All entries for Tuesday 03 December 2024
December 03, 2024
Fortran Types and Component Selection
Derived Types in Fortran
What and Why
Pretty much all languages have support for user-defined data types in some way or another. These can be as simple as a set of data items (called elements, components, properties, members and probably other things too) collected together under a single name, up to fully functioning classes (objects) which can define operators (like + and -), functions (like printing and even the call operator), and act in every way like a "built-in" data type.
Collections of data, without any concept of what the data can do, are often referred to as "POD types" or plain-old-data types, especially in C++ where this distinguishes them from classes like we just described.
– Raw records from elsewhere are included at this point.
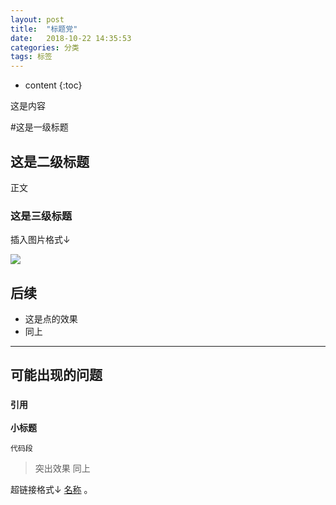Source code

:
 ```yaml
---
layout: post 
title:  "标题党"
date:   2018-10-22 14:35:53
categories: 分类
tags: 标签
---
```


* content
{:toc}

这是内容



#这是一级标题

## 这是二级标题

正文

### 这是三级标题

插入图片格式↓

![](url)



## 后续

*  这是点的效果
*  同上

---

## 可能出现的问题

### `引用`

**小标题**

```
代码段
```



>突出效果
>同上


超链接格式↓
[名称](url) 。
Note that C++20 has refined this specification and now uses some new terminology with extra caveats, but POD is a widely used term pre-20. Fortran and C++ both only really make the distinction between such 'trivial' types and ones with methods etc in places where it matters. For instance, struct and class in C++ are almost the same, differing only in whether members are accessible or not by default - this means using a struct for a 'data' type makes it clearer that members are intended be accessed directly, but doesn't really change anything.
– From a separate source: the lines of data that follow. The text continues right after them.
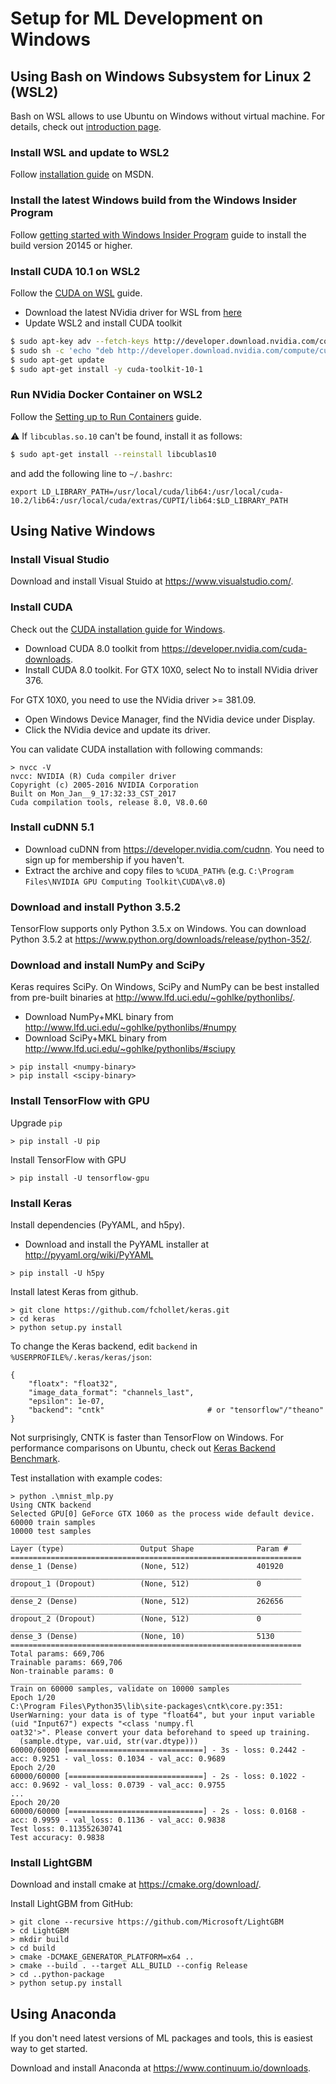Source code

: # Setup for ML Development on Windows

## Using Bash on Windows Subsystem for Linux 2 (WSL2)
Bash on WSL allows to use Ubuntu on Windows without virtual machine. For details, check out [introduction page](https://msdn.microsoft.com/en-us/commandline/wsl/about).

### Install WSL and update to WSL2
Follow [installation guide](https://msdn.microsoft.com/en-us/commandline/wsl/install_guide) on MSDN.

### Install the latest Windows build from the Windows Insider Program
Follow [getting started with Windows Insider Program](https://insider.windows.com/en-us/getting-started#install) guide to install the build version 20145 or higher.

### Install CUDA 10.1 on WSL2
Follow the [CUDA on WSL](https://docs.nvidia.com/cuda/wsl-user-guide/index.html#installing-wip) guide.

* Download the latest NVidia driver for WSL from [here](https://developer.nvidia.com/cuda/wsl)
* Update WSL2 and install CUDA toolkit
```bash
$ sudo apt-key adv --fetch-keys http://developer.download.nvidia.com/compute/cuda/repos/ubuntu1804/x86_64/7fa2af80.pub
$ sudo sh -c 'echo "deb http://developer.download.nvidia.com/compute/cuda/repos/ubuntu1804/x86_64 /" > /etc/apt/sources.list.d/cuda.list'
$ sudo apt-get update
$ sudo apt-get install -y cuda-toolkit-10-1
```

### Run NVidia Docker Container on WSL2
Follow the [Setting up to Run Containers](https://docs.nvidia.com/cuda/wsl-user-guide/index.html#setting-containers) guide.

:warning: If `libcublas.so.10` can't be found, install it as follows:
```bash
$ sudo apt-get install --reinstall libcublas10
```
and add the following line to `~/.bashrc`:
```
export LD_LIBRARY_PATH=/usr/local/cuda/lib64:/usr/local/cuda-10.2/lib64:/usr/local/cuda/extras/CUPTI/lib64:$LD_LIBRARY_PATH
```

## Using Native Windows

### Install Visual Studio
Download and install Visual Stuido at https://www.visualstudio.com/.

### Install CUDA
Check out the [CUDA installation guide for Windows](http://docs.nvidia.com/cuda/cuda-installation-guide-linux/#axzz4VZnqTJ2A).
* Download CUDA 8.0 toolkit from https://developer.nvidia.com/cuda-downloads.
* Install CUDA 8.0 toolkit. For GTX 10X0, select No to install NVidia driver 376.

For GTX 10X0, you need to use the NVidia driver >= 381.09.
* Open Windows Device Manager, find the NVidia device under Display.
* Click the NVidia device and update its driver.

You can validate CUDA installation with following commands:
```
> nvcc -V
nvcc: NVIDIA (R) Cuda compiler driver
Copyright (c) 2005-2016 NVIDIA Corporation
Built on Mon_Jan__9_17:32:33_CST_2017
Cuda compilation tools, release 8.0, V8.0.60
```

### Install cuDNN 5.1
* Download cuDNN from https://developer.nvidia.com/cudnn. You need to sign up for membership if you haven't.
* Extract the archive and copy files to `%CUDA_PATH%` (e.g. `C:\Program Files\NVIDIA GPU Computing Toolkit\CUDA\v8.0`)

### Download and install Python 3.5.2
TensorFlow supports only Python 3.5.x on Windows. You can download Python 3.5.2 at https://www.python.org/downloads/release/python-352/.

### Download and install NumPy and SciPy
Keras requires SciPy. On Windows, SciPy and NumPy can be best installed from pre-built binaries at http://www.lfd.uci.edu/~gohlke/pythonlibs/.
* Download NumPy+MKL binary from http://www.lfd.uci.edu/~gohlke/pythonlibs/#numpy
* Download SciPy+MKL binary from http://www.lfd.uci.edu/~gohlke/pythonlibs/#sciupy
```
> pip install <numpy-binary>
> pip install <scipy-binary>
```

### Install TensorFlow with GPU
Upgrade `pip`
```
> pip install -U pip
```

Install TensorFlow with GPU
```
> pip install -U tensorflow-gpu
```

### Install Keras
Install dependencies (PyYAML, and h5py).
* Download and install the PyYAML installer at http://pyyaml.org/wiki/PyYAML
```
> pip install -U h5py
```

Install latest Keras from github.
```
> git clone https://github.com/fchollet/keras.git
> cd keras
> python setup.py install
```

To change the Keras backend, edit `backend` in `%USERPROFILE%/.keras/keras/json`:
```
{
    "floatx": "float32",
    "image_data_format": "channels_last",
    "epsilon": 1e-07,
    "backend": "cntk"						# or "tensorflow"/"theano"
}
```
Not surprisingly, CNTK is faster than TensorFlow on Windows. For performance comparisons on Ubuntu, check out [Keras Backend Benchmark](https://github.com/szilard/benchm-dl/blob/master/keras_backend.md).

Test installation with example codes:
```
> python .\mnist_mlp.py
Using CNTK backend
Selected GPU[0] GeForce GTX 1060 as the process wide default device.
60000 train samples
10000 test samples
_________________________________________________________________
Layer (type)                 Output Shape              Param #
=================================================================
dense_1 (Dense)              (None, 512)               401920
_________________________________________________________________
dropout_1 (Dropout)          (None, 512)               0
_________________________________________________________________
dense_2 (Dense)              (None, 512)               262656
_________________________________________________________________
dropout_2 (Dropout)          (None, 512)               0
_________________________________________________________________
dense_3 (Dense)              (None, 10)                5130
=================================================================
Total params: 669,706
Trainable params: 669,706
Non-trainable params: 0
_________________________________________________________________
Train on 60000 samples, validate on 10000 samples
Epoch 1/20
C:\Program Files\Python35\lib\site-packages\cntk\core.py:351: UserWarning: your data is of type "float64", but your input variable (uid "Input67") expects "<class 'numpy.fl
oat32'>". Please convert your data beforehand to speed up training.
  (sample.dtype, var.uid, str(var.dtype)))
60000/60000 [==============================] - 3s - loss: 0.2442 - acc: 0.9251 - val_loss: 0.1034 - val_acc: 0.9689
Epoch 2/20
60000/60000 [==============================] - 2s - loss: 0.1022 - acc: 0.9692 - val_loss: 0.0739 - val_acc: 0.9755
...
Epoch 20/20
60000/60000 [==============================] - 2s - loss: 0.0168 - acc: 0.9959 - val_loss: 0.1136 - val_acc: 0.9838
Test loss: 0.113552630741
Test accuracy: 0.9838
```

### Install LightGBM
Download and install cmake at https://cmake.org/download/.

Install LightGBM from GitHub:
```
> git clone --recursive https://github.com/Microsoft/LightGBM
> cd LightGBM
> mkdir build
> cd build
> cmake -DCMAKE_GENERATOR_PLATFORM=x64 ..
> cmake --build . --target ALL_BUILD --config Release
> cd ..python-package
> python setup.py install
```


## Using Anaconda
If you don't need latest versions of ML packages and tools, this is easiest way to get started.

Download and install Anaconda at https://www.continuum.io/downloads.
In Fortran, the user-defined 'TYPE' construct (also called a derived type) can be a POD type, or can have functions (aka procedures or methods) attached to it. They can also be 'polymorphic' - loosely though of as substitutable based on ability rather than identity. True object oriented programming is therefore possible in Fortran since at least 2003 (opinions vary on what a language needs to support innately, versus what can be "hacked in" to be considered a true OO contender). Fortran types support 'access control' with the 'public' and 'private' keywords, but we wont cover that here.
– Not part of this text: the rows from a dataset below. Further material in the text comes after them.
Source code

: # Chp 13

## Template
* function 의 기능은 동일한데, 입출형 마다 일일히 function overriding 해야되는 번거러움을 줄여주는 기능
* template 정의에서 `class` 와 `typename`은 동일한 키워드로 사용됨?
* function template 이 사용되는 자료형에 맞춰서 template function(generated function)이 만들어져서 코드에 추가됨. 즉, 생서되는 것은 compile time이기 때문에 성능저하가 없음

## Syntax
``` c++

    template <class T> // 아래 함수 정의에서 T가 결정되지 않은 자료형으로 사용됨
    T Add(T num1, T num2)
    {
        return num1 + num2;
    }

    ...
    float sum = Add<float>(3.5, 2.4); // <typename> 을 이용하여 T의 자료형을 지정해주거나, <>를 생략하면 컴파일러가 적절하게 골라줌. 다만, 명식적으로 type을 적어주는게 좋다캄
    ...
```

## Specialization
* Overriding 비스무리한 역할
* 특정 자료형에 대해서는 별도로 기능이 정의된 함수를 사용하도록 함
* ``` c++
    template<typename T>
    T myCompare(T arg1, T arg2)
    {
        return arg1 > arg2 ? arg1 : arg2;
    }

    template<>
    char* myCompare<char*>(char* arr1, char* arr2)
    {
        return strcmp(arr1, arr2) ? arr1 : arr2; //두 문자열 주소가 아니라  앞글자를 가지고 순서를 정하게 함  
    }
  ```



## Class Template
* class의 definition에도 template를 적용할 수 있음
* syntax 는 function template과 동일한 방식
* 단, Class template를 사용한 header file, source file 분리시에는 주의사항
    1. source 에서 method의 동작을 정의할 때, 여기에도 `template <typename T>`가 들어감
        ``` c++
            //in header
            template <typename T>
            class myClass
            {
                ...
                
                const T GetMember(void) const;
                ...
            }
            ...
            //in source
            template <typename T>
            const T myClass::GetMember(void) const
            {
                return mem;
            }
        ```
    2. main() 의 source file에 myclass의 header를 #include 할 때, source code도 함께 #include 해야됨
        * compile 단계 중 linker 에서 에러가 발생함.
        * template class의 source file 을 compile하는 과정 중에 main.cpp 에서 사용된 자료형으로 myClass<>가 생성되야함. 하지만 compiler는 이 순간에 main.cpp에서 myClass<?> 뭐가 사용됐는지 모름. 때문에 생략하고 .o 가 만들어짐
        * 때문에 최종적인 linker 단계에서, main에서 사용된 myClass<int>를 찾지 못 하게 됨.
All of the code snippets, and more are available here.
Defining and Using a Type
There's two elements to using your own types, namely defining one (saying what it looks like) and creating one (making a variable of that type). This is best done by example, so let's use a variation on the usual exemplar and do an 'atom' type.
Defining your type looks like below. 'atom' is going to be the name for the type, and it's going to contain a 'name' and an 'atomic number'. The code is
TYPE atom ! The name for the type
CHARACTER(LEN=30) :: name ! a field called name, of type string
INTEGER :: atomic_number ! an integer field for atomic number
END TYPE atom ! Optional to repeat the name here
and it can go in the same places as a variable declaration, e.g. in a MODULE, or at the top of your main program, as long as it's before any attempt to use it.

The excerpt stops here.